それに、鍛錬場を出てから割と歩いたはずだが、誰ともすれ違っていないのだ。もしかすれば、混んでいるのかもしれない。鍛錬場から近い食事場所は一つしかないのだ。待つことになれば面倒だし、別の場所で食事をしてもいいがやはり面倒くさい。
どうでもいい思考をしつつ、リョウヘイはカイルをゆったりと待っていた。
「え、スゴ! 違和感!?」
「っ!!!」
「うわっ!」
カイルはリョウヘイの首根っこを掴んでその場から飛び退いた。
何をするんだ、とカイルに文句を言いそうになるリョウヘイだが、その焦った表情を見れば、何かとんでもない事が起こっているのだと察せられる。

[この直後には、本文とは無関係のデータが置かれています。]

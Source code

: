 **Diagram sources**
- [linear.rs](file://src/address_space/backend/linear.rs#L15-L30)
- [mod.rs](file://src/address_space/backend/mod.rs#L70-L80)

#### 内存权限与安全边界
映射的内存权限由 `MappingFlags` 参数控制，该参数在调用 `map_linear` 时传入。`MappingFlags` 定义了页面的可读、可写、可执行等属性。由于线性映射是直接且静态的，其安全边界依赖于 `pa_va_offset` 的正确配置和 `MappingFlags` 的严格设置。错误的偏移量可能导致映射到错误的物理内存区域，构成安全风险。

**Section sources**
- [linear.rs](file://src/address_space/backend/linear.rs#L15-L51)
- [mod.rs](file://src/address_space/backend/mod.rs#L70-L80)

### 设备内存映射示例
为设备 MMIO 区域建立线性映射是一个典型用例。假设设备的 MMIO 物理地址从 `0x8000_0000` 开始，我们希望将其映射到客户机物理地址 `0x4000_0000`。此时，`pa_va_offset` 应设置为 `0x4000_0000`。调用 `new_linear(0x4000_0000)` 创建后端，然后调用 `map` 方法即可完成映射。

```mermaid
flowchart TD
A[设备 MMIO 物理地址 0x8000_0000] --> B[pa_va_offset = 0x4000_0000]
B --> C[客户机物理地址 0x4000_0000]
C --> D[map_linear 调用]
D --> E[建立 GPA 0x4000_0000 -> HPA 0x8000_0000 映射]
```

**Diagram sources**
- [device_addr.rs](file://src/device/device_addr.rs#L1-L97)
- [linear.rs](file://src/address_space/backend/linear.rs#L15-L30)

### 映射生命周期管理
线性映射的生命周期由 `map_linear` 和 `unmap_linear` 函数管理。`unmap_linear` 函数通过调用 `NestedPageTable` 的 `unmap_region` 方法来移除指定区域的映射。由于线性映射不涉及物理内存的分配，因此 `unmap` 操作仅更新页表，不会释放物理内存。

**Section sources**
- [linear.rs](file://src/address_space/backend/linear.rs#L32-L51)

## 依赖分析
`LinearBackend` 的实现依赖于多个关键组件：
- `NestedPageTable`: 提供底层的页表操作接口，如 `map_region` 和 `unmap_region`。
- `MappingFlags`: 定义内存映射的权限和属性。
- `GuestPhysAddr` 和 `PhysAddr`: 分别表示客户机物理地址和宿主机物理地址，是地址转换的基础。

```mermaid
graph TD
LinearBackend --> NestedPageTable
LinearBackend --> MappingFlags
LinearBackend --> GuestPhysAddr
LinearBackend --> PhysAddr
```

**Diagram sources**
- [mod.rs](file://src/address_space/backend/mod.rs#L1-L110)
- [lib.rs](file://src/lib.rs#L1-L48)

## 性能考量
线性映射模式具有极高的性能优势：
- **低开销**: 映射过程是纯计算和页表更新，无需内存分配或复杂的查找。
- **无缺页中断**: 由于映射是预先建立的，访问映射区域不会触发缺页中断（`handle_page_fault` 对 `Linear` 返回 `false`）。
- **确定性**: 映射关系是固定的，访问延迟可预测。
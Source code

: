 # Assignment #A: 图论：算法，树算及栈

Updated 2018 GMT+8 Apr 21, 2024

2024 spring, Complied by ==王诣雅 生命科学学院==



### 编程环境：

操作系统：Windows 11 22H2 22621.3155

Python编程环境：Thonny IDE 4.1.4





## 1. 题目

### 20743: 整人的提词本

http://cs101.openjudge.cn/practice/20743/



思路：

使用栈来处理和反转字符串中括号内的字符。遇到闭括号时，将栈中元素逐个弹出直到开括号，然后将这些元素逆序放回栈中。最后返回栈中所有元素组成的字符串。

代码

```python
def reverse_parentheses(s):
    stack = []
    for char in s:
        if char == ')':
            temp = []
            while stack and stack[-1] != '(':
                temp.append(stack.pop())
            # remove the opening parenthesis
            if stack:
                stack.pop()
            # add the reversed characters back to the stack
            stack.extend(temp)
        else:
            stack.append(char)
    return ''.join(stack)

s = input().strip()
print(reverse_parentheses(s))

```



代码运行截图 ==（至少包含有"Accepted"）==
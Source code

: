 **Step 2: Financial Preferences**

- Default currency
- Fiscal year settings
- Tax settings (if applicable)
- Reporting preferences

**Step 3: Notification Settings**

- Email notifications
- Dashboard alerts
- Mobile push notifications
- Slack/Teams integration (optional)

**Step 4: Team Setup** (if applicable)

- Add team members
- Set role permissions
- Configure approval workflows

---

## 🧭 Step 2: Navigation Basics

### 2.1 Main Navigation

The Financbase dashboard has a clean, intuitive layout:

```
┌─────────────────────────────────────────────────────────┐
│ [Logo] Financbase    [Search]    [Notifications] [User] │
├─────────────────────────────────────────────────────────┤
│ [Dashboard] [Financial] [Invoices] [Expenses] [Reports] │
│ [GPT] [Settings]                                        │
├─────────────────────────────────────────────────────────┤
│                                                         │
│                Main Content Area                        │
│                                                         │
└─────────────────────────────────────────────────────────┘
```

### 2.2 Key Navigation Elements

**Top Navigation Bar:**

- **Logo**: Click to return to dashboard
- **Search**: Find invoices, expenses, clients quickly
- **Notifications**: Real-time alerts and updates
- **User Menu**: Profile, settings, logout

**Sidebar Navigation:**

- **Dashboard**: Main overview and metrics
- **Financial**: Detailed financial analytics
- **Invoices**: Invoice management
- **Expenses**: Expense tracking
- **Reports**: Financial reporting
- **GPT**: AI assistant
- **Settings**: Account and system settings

とにかく周囲の状況を確認するために、頭を動かして視界を広げた。
すると、
「いやあ、私の魔術下でよく気付いたよ。感心感心。拍手を贈ります、パチパチ」
「テメェ、一体ナニモンだ?」
リョウヘイもカイルも、何の疑問もなかった。
ついさっきまで会話の中に混ざっていたというのに、その女について何も感じなかったのだ。
その目立つ藍色の髪と瞳も、人を小馬鹿にしたような口調も、その異質すぎる魔力も。何一つとして疑問に思うことなく、自然に受け入れていた。
こんなに怪しいのに、今も気を抜けば仲間だと勘違いしそうになるほどの無警戒が二人の胸の中に溢れている。
その不審すぎる女の脇腹に抱えられ、ぐったりと動かない彼女は、彼らの友人だというのに。
「アイリス……!」
「テメェ!」
助け出したいが、動けなかった。
敵の全容が知れない上に、アイリスを人質に取られているという状況だ。
焦りと緊張で二人が冷や汗を流し、空気が重くなる中で、女はそれを壊すような軽い声で言った。
「あー、ちょっと落ち着いて? 私は別に君らの敵って訳じゃないんだよ?」
「…………」「……チッ!」
「信じてないでしょ!? 失礼だなぁ、もう」
怪しさ満点で女は言う。
バカらしくて、鬱陶しいが、何も出来ないのだ。
二人はイラつきながら女を観察し、隙あらばアイリスの身柄を奪い取ろうと画策していた。
女は明るい声で、分かりやすい声で。
「私は『大賢者』ルーメン・ラヴルージの弟子、ラトルカ・ラヴルージ。君らの仲間だよ、よろしくね?」
よろしくする気のないシチュエーションを作り出しておいて、いけしゃあしゃあとラトルカは言った。